Excerpts from a dataset
####################

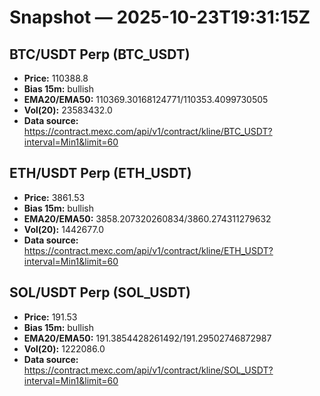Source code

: # Snapshot — 2025-10-23T19:31:15Z

## BTC/USDT Perp (BTC_USDT)
- **Price:** 110388.8
- **Bias 15m:** bullish
- **EMA20/EMA50:** 110369.30168124771/110353.4099730505
- **Vol(20):** 23583432.0
- **Data source:** https://contract.mexc.com/api/v1/contract/kline/BTC_USDT?interval=Min1&limit=60

## ETH/USDT Perp (ETH_USDT)
- **Price:** 3861.53
- **Bias 15m:** bullish
- **EMA20/EMA50:** 3858.207320260834/3860.274311279632
- **Vol(20):** 1442677.0
- **Data source:** https://contract.mexc.com/api/v1/contract/kline/ETH_USDT?interval=Min1&limit=60

## SOL/USDT Perp (SOL_USDT)
- **Price:** 191.53
- **Bias 15m:** bullish
- **EMA20/EMA50:** 191.3854428261492/191.29502746872987
- **Vol(20):** 1222086.0
- **Data source:** https://contract.mexc.com/api/v1/contract/kline/SOL_USDT?interval=Min1&limit=60
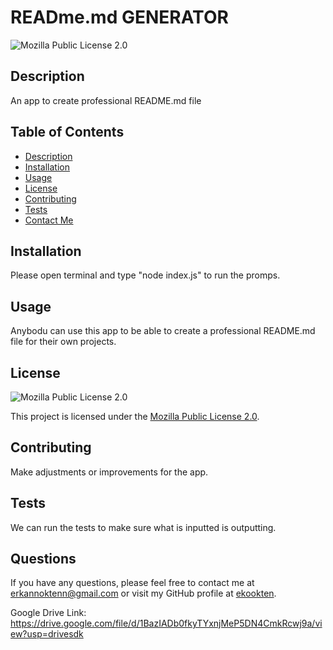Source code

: 
  # READme.md GENERATOR
  
  ![Mozilla Public License 2.0](https://img.shields.io/badge/License-MPL%202.0-brightgreen.svg)
  
  ## Description
  An app to create professional README.md file
  
  ## Table of Contents
  - [Description](#description)
  - [Installation](#installation)
  - [Usage](#usage)
  - [License](#license)
  - [Contributing](#contributing)
  - [Tests](#tests)
  - [Contact Me](#contact-me)
  
  ## Installation
  Please open terminal and type "node index.js" to run the promps.
  
  ## Usage
  Anybodu can use this app to be able to create a professional README.md file for their own projects.
  
  ## License

![Mozilla Public License 2.0](https://img.shields.io/badge/License-MPL%202.0-brightgreen.svg)

This project is licensed under the [Mozilla Public License 2.0](https://www.mozilla.org/en-US/MPL/2.0/).
  
  ## Contributing
  Make adjustments or improvements for the app.
  
  ## Tests
  We can run the tests to make sure what is inputted is outputting.
  
  ## Questions
  If you have any questions, please feel free to contact me at [erkannoktenn@gmail.com](mailto:erkannoktenn@gmail.com) or visit my GitHub profile at [ekookten](https://github.com/ekookten).
  
  Google Drive Link: https://drive.google.com/file/d/1BazIADb0fkyTYxnjMeP5DN4CmkRcwj9a/view?usp=drivesdk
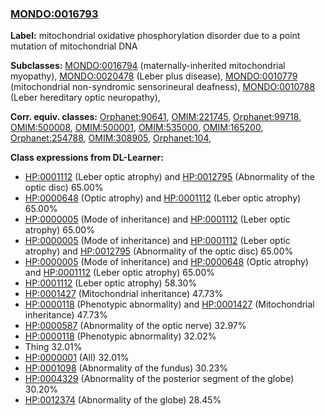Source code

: 
### [MONDO:0016793](http://purl.obolibrary.org/obo/MONDO_0016793)
**Label:** mitochondrial oxidative phosphorylation disorder due to a point mutation of mitochondrial DNA

**Subclasses:** [MONDO:0016794](http://purl.obolibrary.org/obo/MONDO_0016794) (maternally-inherited mitochondrial myopathy), [MONDO:0020478](http://purl.obolibrary.org/obo/MONDO_0020478) (Leber plus disease), [MONDO:0010779](http://purl.obolibrary.org/obo/MONDO_0010779) (mitochondrial non-syndromic sensorineural deafness), [MONDO:0010788](http://purl.obolibrary.org/obo/MONDO_0010788) (Leber hereditary optic neuropathy), 

**Corr. equiv. classes:** [Orphanet:90641](http://www.orpha.net/ORDO/Orphanet_90641), [OMIM:221745](http://purl.obolibrary.org/obo/OMIM_221745), [Orphanet:99718](http://www.orpha.net/ORDO/Orphanet_99718), [OMIM:500008](http://purl.obolibrary.org/obo/OMIM_500008), [OMIM:500001](http://purl.obolibrary.org/obo/OMIM_500001), [OMIM:535000](http://purl.obolibrary.org/obo/OMIM_535000), [OMIM:165200](http://purl.obolibrary.org/obo/OMIM_165200), [Orphanet:254788](http://www.orpha.net/ORDO/Orphanet_254788), [OMIM:308905](http://purl.obolibrary.org/obo/OMIM_308905), [Orphanet:104](http://www.orpha.net/ORDO/Orphanet_104), 

**Class expressions from DL-Learner:**

- [HP:0001112](http://purl.obolibrary.org/obo/HP_0001112) (Leber optic atrophy) and [HP:0012795](http://purl.obolibrary.org/obo/HP_0012795) (Abnormality of the optic disc) 65.00%
- [HP:0000648](http://purl.obolibrary.org/obo/HP_0000648) (Optic atrophy) and [HP:0001112](http://purl.obolibrary.org/obo/HP_0001112) (Leber optic atrophy) 65.00%
- [HP:0000005](http://purl.obolibrary.org/obo/HP_0000005) (Mode of inheritance) and [HP:0001112](http://purl.obolibrary.org/obo/HP_0001112) (Leber optic atrophy) 65.00%
- [HP:0000005](http://purl.obolibrary.org/obo/HP_0000005) (Mode of inheritance) and [HP:0001112](http://purl.obolibrary.org/obo/HP_0001112) (Leber optic atrophy) and [HP:0012795](http://purl.obolibrary.org/obo/HP_0012795) (Abnormality of the optic disc) 65.00%
- [HP:0000005](http://purl.obolibrary.org/obo/HP_0000005) (Mode of inheritance) and [HP:0000648](http://purl.obolibrary.org/obo/HP_0000648) (Optic atrophy) and [HP:0001112](http://purl.obolibrary.org/obo/HP_0001112) (Leber optic atrophy) 65.00%
- [HP:0001112](http://purl.obolibrary.org/obo/HP_0001112) (Leber optic atrophy) 58.30%
- [HP:0001427](http://purl.obolibrary.org/obo/HP_0001427) (Mitochondrial inheritance) 47.73%
- [HP:0000118](http://purl.obolibrary.org/obo/HP_0000118) (Phenotypic abnormality) and [HP:0001427](http://purl.obolibrary.org/obo/HP_0001427) (Mitochondrial inheritance) 47.73%
- [HP:0000587](http://purl.obolibrary.org/obo/HP_0000587) (Abnormality of the optic nerve) 32.97%
- [HP:0000118](http://purl.obolibrary.org/obo/HP_0000118) (Phenotypic abnormality) 32.02%
- Thing 32.01%
- [HP:0000001](http://purl.obolibrary.org/obo/HP_0000001) (All) 32.01%
- [HP:0001098](http://purl.obolibrary.org/obo/HP_0001098) (Abnormality of the fundus) 30.23%
- [HP:0004329](http://purl.obolibrary.org/obo/HP_0004329) (Abnormality of the posterior segment of the globe) 30.20%
- [HP:0012374](http://purl.obolibrary.org/obo/HP_0012374) (Abnormality of the globe) 28.45%



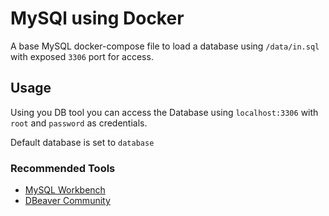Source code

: # MySQl using Docker

A base MySQL docker-compose file to load a database using `/data/in.sql` with exposed `3306` port for access.

## Usage

Using you DB tool you can access the Database using `localhost:3306` with `root` and `password` as credentials.

Default database is set to `database`

### Recommended Tools

- [MySQL Workbench](https://www.mysql.com/products/workbench/)
- [DBeaver Community](https://dbeaver.io/)
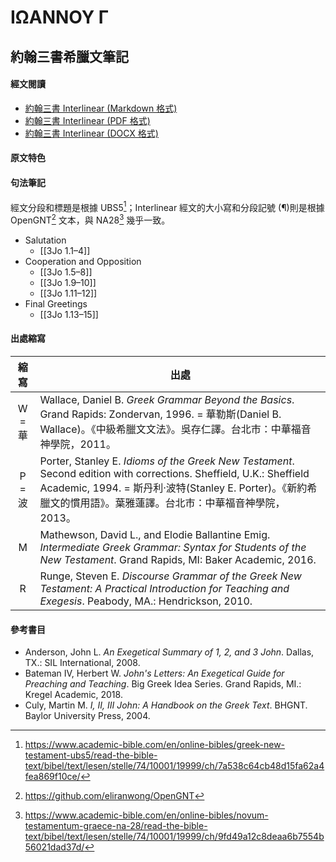 # ΙΩΑΝΝΟΥ Γ

## 約翰三書希臘文筆記

#### 經文閱讀
- [約翰三書 Interlinear (Markdown 格式)](3John-Interlinear.md)
- [約翰三書 Interlinear (PDF 格式)](3John-Interlinear.pdf)
- [約翰三書 Interlinear (DOCX 格式)](%E7%B4%84%E7%BF%B0%E4%B8%89%E6%9B%B8.docx)


#### 原文特色


#### 句法筆記
經文分段和標題是根據 UBS5[^1]；Interlinear 經文的大小寫和分段記號 (¶)則是根據 OpenGNT[^2] 文本，與 NA28[^3] 幾乎一致。


- Salutation
	- [[3Jo 1.1–4]]
- Cooperation and Opposition
	- [[3Jo 1.5–8]]
	- [[3Jo 1.9–10]]
	- [[3Jo 1.11–12]]
- Final Greetings
	- [[3Jo 1.13–15]]




#### 出處縮寫
縮寫 | 出處
:--:| --
W = 華 | Wallace, Daniel B. *Greek Grammar Beyond the Basics*. Grand Rapids: Zondervan, 1996. = 華勒斯(Daniel B. Wallace)。《中級希臘文文法》。吳存仁譯。台北市：中華福音神學院，2011。
P = 波 | Porter, Stanley E. *Idioms of the Greek New Testament*. Second edition with corrections. Sheffield, U.K.: Sheffield Academic, 1994. = 斯丹利‧波特(Stanley E. Porter)。《新約希臘文的慣用語》。葉雅蓮譯。台北市：中華福音神學院，2013。
M | Mathewson, David L., and Elodie Ballantine Emig. *Intermediate Greek Grammar: Syntax for Students of the New Testament*. Grand Rapids, MI: Baker Academic, 2016.
R | Runge, Steven E. *Discourse Grammar of the Greek New Testament: A Practical Introduction for Teaching and Exegesis*. Peabody, MA.: Hendrickson, 2010.

#### 參考書目

- Anderson, John L. _An Exegetical Summary of 1, 2, and 3 John_. Dallas, TX.: SIL International, 2008.
- Bateman IV, Herbert W. _John's Letters: An Exegetical Guide for Preaching and Teaching_. Big Greek Idea Series. Grand Rapids, MI.: Kregel Academic, 2018.
- Culy, Martin M. _I, II, III John: A Handbook on the Greek Text_. BHGNT. Baylor University Press, 2004.



[^1]: https://www.academic-bible.com/en/online-bibles/greek-new-testament-ubs5/read-the-bible-text/bibel/text/lesen/stelle/74/10001/19999/ch/7a538c64cb48d15fa62a4fea869f10ce/
[^2]: https://github.com/eliranwong/OpenGNT
[^3]: https://www.academic-bible.com/en/online-bibles/novum-testamentum-graece-na-28/read-the-bible-text/bibel/text/lesen/stelle/74/10001/19999/ch/9fd49a12c8deaa6b7554b56021dad37d/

####################

Please copy the lines above from the line with "This project is" up to and including the line with "If you have", exactly as written and with nothing else.

This project is licensed under the [Mozilla Public License 2.0](https://www.mozilla.org/en-US/MPL/2.0/).
  
  ## Contributing
  Make adjustments or improvements for the app.
  
  ## Tests
  We can run the tests to make sure what is inputted is outputting.
  
  ## Questions
  If you have any questions, please feel free to contact me at [erkannoktenn@gmail.com](mailto:erkannoktenn@gmail.com) or visit my GitHub profile at [ekookten](https://github.com/ekookten).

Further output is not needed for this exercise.